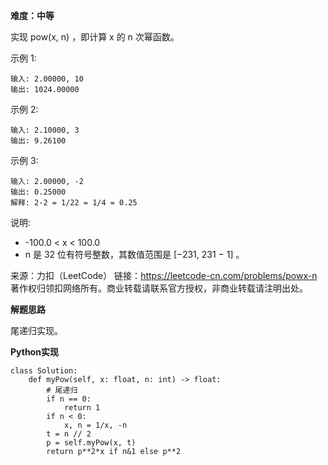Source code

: **难度：中等**    

实现 pow(x, n) ，即计算 x 的 n 次幂函数。

示例 1:
```
输入: 2.00000, 10
输出: 1024.00000
```
示例 2:
```
输入: 2.10000, 3
输出: 9.26100
```
示例 3:
```
输入: 2.00000, -2
输出: 0.25000
解释: 2-2 = 1/22 = 1/4 = 0.25
```
说明:

- -100.0 < x < 100.0
- n 是 32 位有符号整数，其数值范围是 [−231, 231 − 1] 。

来源：力扣（LeetCode）
链接：https://leetcode-cn.com/problems/powx-n
著作权归领扣网络所有。商业转载请联系官方授权，非商业转载请注明出处。     

**解题思路**     

尾递归实现。    

**Python实现**    
```
class Solution:
    def myPow(self, x: float, n: int) -> float:
        # 尾递归
        if n == 0:
            return 1
        if n < 0:
            x, n = 1/x, -n
        t = n // 2
        p = self.myPow(x, t)
        return p**2*x if n&1 else p**2
```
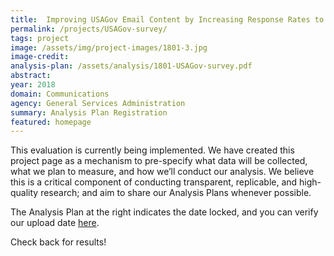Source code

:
 ```yaml
---
title:  Improving USAGov Email Content by Increasing Response Rates to a Subscriber Feedback Survey
permalink: /projects/USAGov-survey/
tags: project  
image: /assets/img/project-images/1801-3.jpg
image-credit: 
analysis-plan: /assets/analysis/1801-USAGov-survey.pdf
abstract: 
year: 2018  
domain: Communications
agency: General Services Administration
summary: Analysis Plan Registration
featured: homepage
---
```

This evaluation is currently being implemented. We have created this project page as a mechanism to pre-specify what data will be collected, what we plan to measure, and how we’ll conduct our analysis. We believe this is a critical component of conducting transparent, replicable, and high-quality research; and aim to share our Analysis Plans whenever possible.

The Analysis Plan at the right indicates the date locked, and you can verify our upload date <a href="https://github.com/gsa-oes/office-of-evaluation-sciences/tree/master/assets/analysis">here</a>. 

Check back for results!
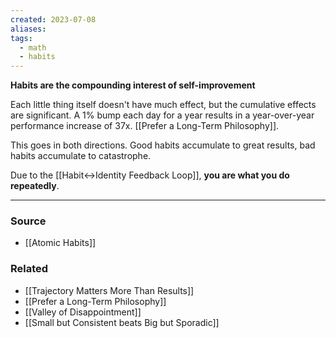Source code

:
 ```yaml
---
created: 2023-07-08
aliases: 
tags:
  - math
  - habits
---
```

**Habits are the compounding interest of self-improvement**

Each little thing itself doesn't have much effect, but the cumulative effects are significant. A 1% bump each day for a year results in a year-over-year performance increase of 37x. [[Prefer a Long-Term Philosophy]]. 

This goes in both directions. Good habits accumulate to great results, bad habits accumulate to catastrophe.

Due to the [[Habit↔Identity Feedback Loop]], **you are what you do repeatedly**.

****
### Source
- [[Atomic Habits]]

### Related
- [[Trajectory Matters More Than Results]]
- [[Prefer a Long-Term Philosophy]]
- [[Valley of Disappointment]]
- [[Small but Consistent beats Big but Sporadic]]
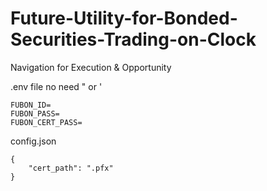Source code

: # Future-Utility-for-Bonded-Securities-Trading-on-Clock
Navigation for Execution &amp; Opportunity



.env file
no need " or '
```
FUBON_ID=
FUBON_PASS=
FUBON_CERT_PASS=
```

config.json
```
{
    "cert_path": ".pfx"
}
```
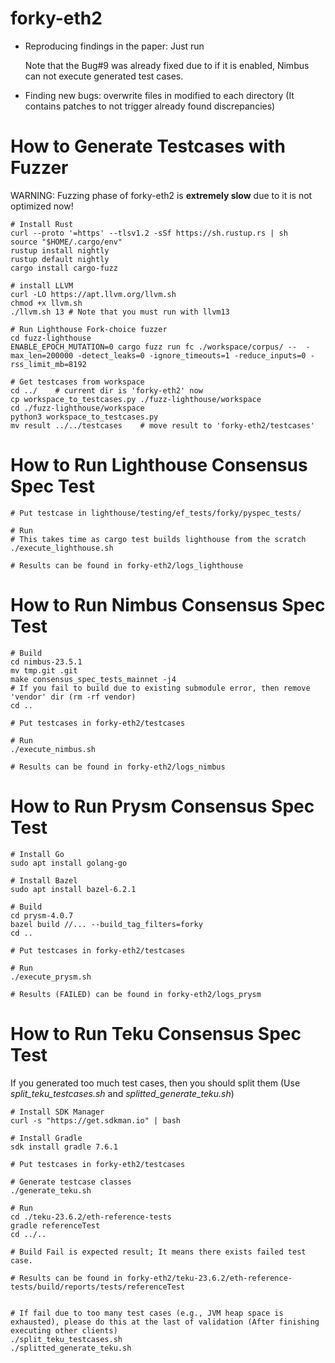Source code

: # forky-eth2
- Reproducing findings in the paper: Just run

    Note that the Bug#9 was already fixed due to if it is enabled, Nimbus can not execute generated test cases.
  
- Finding new bugs: overwrite files in modified to each directory (It contains patches to not trigger already found discrepancies)
  

# How to Generate Testcases with Fuzzer
WARNING: Fuzzing phase of forky-eth2 is **extremely slow** due to it is not optimized now!
```
# Install Rust
curl --proto '=https' --tlsv1.2 -sSf https://sh.rustup.rs | sh
source "$HOME/.cargo/env"
rustup install nightly
rustup default nightly
cargo install cargo-fuzz

# install LLVM
curl -LO https://apt.llvm.org/llvm.sh 
chmod +x llvm.sh 
./llvm.sh 13 # Note that you must run with llvm13

# Run Lighthouse Fork-choice fuzzer
cd fuzz-lighthouse     
ENABLE_EPOCH_MUTATION=0 cargo fuzz run fc ./workspace/corpus/ --  -max_len=200000 -detect_leaks=0 -ignore_timeouts=1 -reduce_inputs=0 -rss_limit_mb=8192

# Get testcases from workspace
cd ../    # current dir is 'forky-eth2' now
cp workspace_to_testcases.py ./fuzz-lighthouse/workspace
cd ./fuzz-lighthouse/workspace
python3 workspace_to_testcases.py
mv result ../../testcases    # move result to 'forky-eth2/testcases'
```

# How to Run Lighthouse Consensus Spec Test
```
# Put testcase in lighthouse/testing/ef_tests/forky/pyspec_tests/

# Run 
# This takes time as cargo test builds lighthouse from the scratch
./execute_lighthouse.sh

# Results can be found in forky-eth2/logs_lighthouse

```

# How to Run Nimbus Consensus Spec Test
```
# Build
cd nimbus-23.5.1
mv tmp.git .git
make consensus_spec_tests_mainnet -j4
# If you fail to build due to existing submodule error, then remove 'vendor' dir (rm -rf vendor)
cd ..

# Put testcases in forky-eth2/testcases

# Run
./execute_nimbus.sh

# Results can be found in forky-eth2/logs_nimbus

```

# How to Run Prysm Consensus Spec Test
```
# Install Go
sudo apt install golang-go 

# Install Bazel
sudo apt install bazel-6.2.1

# Build
cd prysm-4.0.7
bazel build //... --build_tag_filters=forky
cd ..

# Put testcases in forky-eth2/testcases

# Run
./execute_prysm.sh

# Results (FAILED) can be found in forky-eth2/logs_prysm

```

# How to Run Teku Consensus Spec Test
If you generated too much test cases, then you should split them (Use _split_teku_testcases.sh_ and _splitted_generate_teku.sh_)
```
# Install SDK Manager
curl -s "https://get.sdkman.io" | bash  

# Install Gradle
sdk install gradle 7.6.1

# Put testcases in forky-eth2/testcases

# Generate testcase classes
./generate_teku.sh

# Run
cd ./teku-23.6.2/eth-reference-tests
gradle referenceTest
cd ../..

# Build Fail is expected result; It means there exists failed test case.

# Results can be found in forky-eth2/teku-23.6.2/eth-reference-tests/build/reports/tests/referenceTest


# If fail due to too many test cases (e.g., JVM heap space is exhausted), please do this at the last of validation (After finishing executing other clients)
./split_teku_testcases.sh
./splitted_generate_teku.sh

```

──────────

Exercise brief: Take the lines of the material above from the first through the one containing "链接：https://lee", both included, and print them exactly without the pictures.

Completed exercise:
Source code

: **难度：中等**    

实现 pow(x, n) ，即计算 x 的 n 次幂函数。

示例 1:
```
输入: 2.00000, 10
输出: 1024.00000
```
示例 2:
```
输入: 2.10000, 3
输出: 9.26100
```
示例 3:
```
输入: 2.00000, -2
输出: 0.25000
解释: 2-2 = 1/22 = 1/4 = 0.25
```
说明:

- -100.0 < x < 100.0
- n 是 32 位有符号整数，其数值范围是 [−231, 231 − 1] 。

来源：力扣（LeetCode）
链接：https://leetcode-cn.com/problems/powx-n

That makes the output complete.